- _Available records_
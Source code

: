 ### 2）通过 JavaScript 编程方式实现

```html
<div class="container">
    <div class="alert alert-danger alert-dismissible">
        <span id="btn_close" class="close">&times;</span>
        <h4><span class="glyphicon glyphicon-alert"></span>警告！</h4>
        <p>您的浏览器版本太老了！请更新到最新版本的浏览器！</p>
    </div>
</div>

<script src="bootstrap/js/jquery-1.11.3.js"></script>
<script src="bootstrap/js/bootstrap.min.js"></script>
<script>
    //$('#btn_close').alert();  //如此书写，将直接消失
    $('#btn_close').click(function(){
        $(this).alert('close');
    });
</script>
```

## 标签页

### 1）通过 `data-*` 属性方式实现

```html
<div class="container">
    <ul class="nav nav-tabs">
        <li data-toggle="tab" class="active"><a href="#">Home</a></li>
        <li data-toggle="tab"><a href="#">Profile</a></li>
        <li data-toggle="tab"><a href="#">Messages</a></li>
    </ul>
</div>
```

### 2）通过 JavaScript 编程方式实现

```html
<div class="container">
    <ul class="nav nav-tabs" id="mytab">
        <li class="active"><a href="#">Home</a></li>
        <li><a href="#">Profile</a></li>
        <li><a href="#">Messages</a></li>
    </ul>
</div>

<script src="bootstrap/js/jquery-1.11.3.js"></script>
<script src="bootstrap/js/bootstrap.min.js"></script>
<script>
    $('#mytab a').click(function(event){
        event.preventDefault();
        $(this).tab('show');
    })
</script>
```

- _Work task_
Output all of the material exactly as written.

- _Answer to the problem_
Source code

: ### 2）通过 JavaScript 编程方式实现

```html
<div class="container">
    <div class="alert alert-danger alert-dismissible">
        <span id="btn_close" class="close">&times;</span>
        <h4><span class="glyphicon glyphicon-alert"></span>警告！</h4>
        <p>您的浏览器版本太老了！请更新到最新版本的浏览器！</p>
    </div>
</div>

<script src="bootstrap/js/jquery-1.11.3.js"></script>
<script src="bootstrap/js/bootstrap.min.js"></script>
<script>
    //$('#btn_close').alert();  //如此书写，将直接消失
    $('#btn_close').click(function(){
        $(this).alert('close');
    });
</script>
```

## 标签页

### 1）通过 `data-*` 属性方式实现

```html
<div class="container">
    <ul class="nav nav-tabs">
        <li data-toggle="tab" class="active"><a href="#">Home</a></li>
        <li data-toggle="tab"><a href="#">Profile</a></li>
        <li data-toggle="tab"><a href="#">Messages</a></li>
    </ul>
</div>
```

### 2）通过 JavaScript 编程方式实现

```html
<div class="container">
    <ul class="nav nav-tabs" id="mytab">
        <li class="active"><a href="#">Home</a></li>
        <li><a href="#">Profile</a></li>
        <li><a href="#">Messages</a></li>
    </ul>
</div>

<script src="bootstrap/js/jquery-1.11.3.js"></script>
<script src="bootstrap/js/bootstrap.min.js"></script>
<script>
    $('#mytab a').click(function(event){
        event.preventDefault();
        $(this).tab('show');
    })
</script>
```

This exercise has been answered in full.